## What you need to do
Your task is to copy all of the entries exactly as they are given.

## Data under study
--- --- ---

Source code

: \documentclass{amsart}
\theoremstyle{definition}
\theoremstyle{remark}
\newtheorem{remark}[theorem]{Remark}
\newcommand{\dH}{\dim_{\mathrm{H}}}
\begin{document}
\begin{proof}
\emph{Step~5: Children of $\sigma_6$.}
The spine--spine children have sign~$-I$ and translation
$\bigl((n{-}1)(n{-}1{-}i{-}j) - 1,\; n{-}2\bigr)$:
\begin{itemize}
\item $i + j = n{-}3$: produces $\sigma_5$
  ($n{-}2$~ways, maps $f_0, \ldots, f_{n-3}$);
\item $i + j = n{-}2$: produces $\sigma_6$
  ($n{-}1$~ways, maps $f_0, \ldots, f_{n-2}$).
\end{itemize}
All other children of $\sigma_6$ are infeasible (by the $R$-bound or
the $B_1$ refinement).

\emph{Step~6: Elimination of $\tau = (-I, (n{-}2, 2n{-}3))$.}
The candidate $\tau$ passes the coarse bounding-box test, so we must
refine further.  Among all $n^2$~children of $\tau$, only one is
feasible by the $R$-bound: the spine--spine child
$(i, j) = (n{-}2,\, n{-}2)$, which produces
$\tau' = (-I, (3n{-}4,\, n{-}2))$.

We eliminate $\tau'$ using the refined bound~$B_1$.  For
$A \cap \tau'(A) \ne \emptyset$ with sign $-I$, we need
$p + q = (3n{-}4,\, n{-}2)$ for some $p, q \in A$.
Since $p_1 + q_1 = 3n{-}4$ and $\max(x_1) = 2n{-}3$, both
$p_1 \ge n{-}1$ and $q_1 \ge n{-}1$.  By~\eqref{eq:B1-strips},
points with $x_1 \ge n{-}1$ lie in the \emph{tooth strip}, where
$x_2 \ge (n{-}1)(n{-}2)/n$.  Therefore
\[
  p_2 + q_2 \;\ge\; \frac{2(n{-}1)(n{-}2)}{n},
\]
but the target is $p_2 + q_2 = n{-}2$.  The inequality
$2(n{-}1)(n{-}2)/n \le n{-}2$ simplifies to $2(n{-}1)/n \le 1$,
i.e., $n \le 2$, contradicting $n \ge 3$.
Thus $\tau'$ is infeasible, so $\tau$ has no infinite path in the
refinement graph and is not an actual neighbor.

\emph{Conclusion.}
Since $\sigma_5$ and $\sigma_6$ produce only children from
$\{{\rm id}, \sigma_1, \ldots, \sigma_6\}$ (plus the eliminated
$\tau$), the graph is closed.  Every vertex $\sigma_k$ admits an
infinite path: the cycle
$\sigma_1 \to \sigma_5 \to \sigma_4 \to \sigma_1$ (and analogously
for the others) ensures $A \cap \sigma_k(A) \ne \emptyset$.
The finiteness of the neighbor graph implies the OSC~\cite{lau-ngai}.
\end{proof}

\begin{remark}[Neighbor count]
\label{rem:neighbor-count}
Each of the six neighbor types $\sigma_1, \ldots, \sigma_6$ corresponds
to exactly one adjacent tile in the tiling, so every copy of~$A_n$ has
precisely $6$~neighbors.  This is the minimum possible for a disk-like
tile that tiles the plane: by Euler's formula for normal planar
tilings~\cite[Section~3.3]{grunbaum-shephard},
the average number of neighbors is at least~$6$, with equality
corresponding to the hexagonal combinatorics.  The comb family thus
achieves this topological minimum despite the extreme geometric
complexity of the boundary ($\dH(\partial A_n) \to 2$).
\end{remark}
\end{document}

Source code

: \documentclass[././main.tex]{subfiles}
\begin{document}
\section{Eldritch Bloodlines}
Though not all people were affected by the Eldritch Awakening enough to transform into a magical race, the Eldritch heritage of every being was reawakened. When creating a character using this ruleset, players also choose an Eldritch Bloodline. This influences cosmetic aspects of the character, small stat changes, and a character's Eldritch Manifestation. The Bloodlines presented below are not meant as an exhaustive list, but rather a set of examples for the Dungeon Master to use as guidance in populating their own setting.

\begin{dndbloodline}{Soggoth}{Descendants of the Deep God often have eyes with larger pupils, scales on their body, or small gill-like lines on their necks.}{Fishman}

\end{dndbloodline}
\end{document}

--- --- ---

## The completed task
Source code

: \documentclass{amsart}
\theoremstyle{definition}
\theoremstyle{remark}
\newtheorem{remark}[theorem]{Remark}
\newcommand{\dH}{\dim_{\mathrm{H}}}
\begin{document}
\begin{proof}
\emph{Step~5: Children of $\sigma_6$.}
The spine--spine children have sign~$-I$ and translation
$\bigl((n{-}1)(n{-}1{-}i{-}j) - 1,\; n{-}2\bigr)$:
\begin{itemize}
\item $i + j = n{-}3$: produces $\sigma_5$
  ($n{-}2$~ways, maps $f_0, \ldots, f_{n-3}$);
\item $i + j = n{-}2$: produces $\sigma_6$
  ($n{-}1$~ways, maps $f_0, \ldots, f_{n-2}$).
\end{itemize}
All other children of $\sigma_6$ are infeasible (by the $R$-bound or
the $B_1$ refinement).

\emph{Step~6: Elimination of $\tau = (-I, (n{-}2, 2n{-}3))$.}
The candidate $\tau$ passes the coarse bounding-box test, so we must
refine further.  Among all $n^2$~children of $\tau$, only one is
feasible by the $R$-bound: the spine--spine child
$(i, j) = (n{-}2,\, n{-}2)$, which produces
$\tau' = (-I, (3n{-}4,\, n{-}2))$.

We eliminate $\tau'$ using the refined bound~$B_1$.  For
$A \cap \tau'(A) \ne \emptyset$ with sign $-I$, we need
$p + q = (3n{-}4,\, n{-}2)$ for some $p, q \in A$.
Since $p_1 + q_1 = 3n{-}4$ and $\max(x_1) = 2n{-}3$, both
$p_1 \ge n{-}1$ and $q_1 \ge n{-}1$.  By~\eqref{eq:B1-strips},
points with $x_1 \ge n{-}1$ lie in the \emph{tooth strip}, where
$x_2 \ge (n{-}1)(n{-}2)/n$.  Therefore
\[
  p_2 + q_2 \;\ge\; \frac{2(n{-}1)(n{-}2)}{n},
\]
but the target is $p_2 + q_2 = n{-}2$.  The inequality
$2(n{-}1)(n{-}2)/n \le n{-}2$ simplifies to $2(n{-}1)/n \le 1$,
i.e., $n \le 2$, contradicting $n \ge 3$.
Thus $\tau'$ is infeasible, so $\tau$ has no infinite path in the
refinement graph and is not an actual neighbor.

\emph{Conclusion.}
Since $\sigma_5$ and $\sigma_6$ produce only children from
$\{{\rm id}, \sigma_1, \ldots, \sigma_6\}$ (plus the eliminated
$\tau$), the graph is closed.  Every vertex $\sigma_k$ admits an
infinite path: the cycle
$\sigma_1 \to \sigma_5 \to \sigma_4 \to \sigma_1$ (and analogously
for the others) ensures $A \cap \sigma_k(A) \ne \emptyset$.
The finiteness of the neighbor graph implies the OSC~\cite{lau-ngai}.
\end{proof}

\begin{remark}[Neighbor count]
\label{rem:neighbor-count}
Each of the six neighbor types $\sigma_1, \ldots, \sigma_6$ corresponds
to exactly one adjacent tile in the tiling, so every copy of~$A_n$ has
precisely $6$~neighbors.  This is the minimum possible for a disk-like
tile that tiles the plane: by Euler's formula for normal planar
tilings~\cite[Section~3.3]{grunbaum-shephard},
the average number of neighbors is at least~$6$, with equality
corresponding to the hexagonal combinatorics.  The comb family thus
achieves this topological minimum despite the extreme geometric
complexity of the boundary ($\dH(\partial A_n) \to 2$).
\end{remark}
\end{document}

Source code

: \documentclass[././main.tex]{subfiles}
\begin{document}
\section{Eldritch Bloodlines}
Though not all people were affected by the Eldritch Awakening enough to transform into a magical race, the Eldritch heritage of every being was reawakened. When creating a character using this ruleset, players also choose an Eldritch Bloodline. This influences cosmetic aspects of the character, small stat changes, and a character's Eldritch Manifestation. The Bloodlines presented below are not meant as an exhaustive list, but rather a set of examples for the Dungeon Master to use as guidance in populating their own setting.

\begin{dndbloodline}{Soggoth}{Descendants of the Deep God often have eyes with larger pupils, scales on their body, or small gill-like lines on their necks.}{Fishman}

\end{dndbloodline}
\end{document}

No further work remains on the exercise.